__PROBLEM STATEMENT__. Provide a character-exact reproduction of the lines from the line with "Deletes a custom" to the end of the entries.

__THE INPUT__.
++++
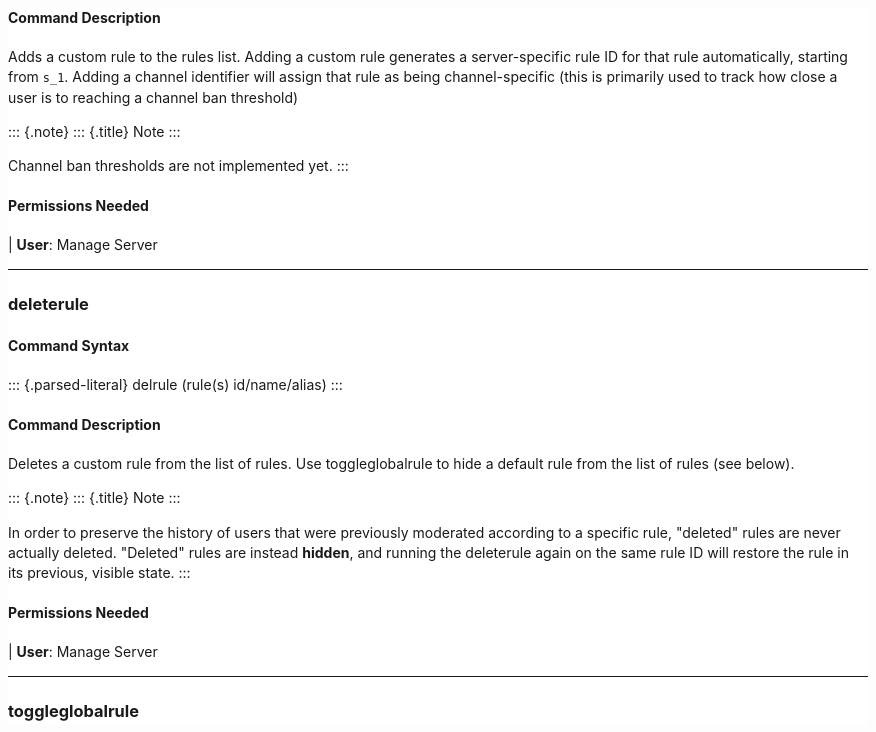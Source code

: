 #### Command Description

Adds a custom rule to the rules list. Adding a custom rule generates a
server-specific rule ID for that rule automatically, starting from
`s_1`. Adding a channel identifier will assign that rule as being
channel-specific (this is primarily used to track how close a user is to
reaching a channel ban threshold)

::: {.note}
::: {.title}
Note
:::

Channel ban thresholds are not implemented yet.
:::

#### Permissions Needed

| **User**: Manage Server

------------------------------------------------------------------------

### deleterule

#### Command Syntax

::: {.parsed-literal}
delrule (rule(s) id/name/alias)
:::

#### Command Description

Deletes a custom rule from the list of rules. Use toggleglobalrule to
hide a default rule from the list of rules (see below).

::: {.note}
::: {.title}
Note
:::

In order to preserve the history of users that were previously moderated
according to a specific rule, \"deleted\" rules are never actually
deleted. \"Deleted\" rules are instead **hidden**, and running the
deleterule again on the same rule ID will restore the rule in its
previous, visible state.
:::

#### Permissions Needed

| **User**: Manage Server

------------------------------------------------------------------------

### toggleglobalrule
++++
__WRITTEN RESPONSE__.
Deletes a custom rule from the list of rules. Use toggleglobalrule to
hide a default rule from the list of rules (see below).

::: {.note}
::: {.title}
Note
:::

In order to preserve the history of users that were previously moderated
according to a specific rule, \"deleted\" rules are never actually
deleted. \"Deleted\" rules are instead **hidden**, and running the
deleterule again on the same rule ID will restore the rule in its
previous, visible state.
:::

#### Permissions Needed

| **User**: Manage Server

------------------------------------------------------------------------

### toggleglobalrule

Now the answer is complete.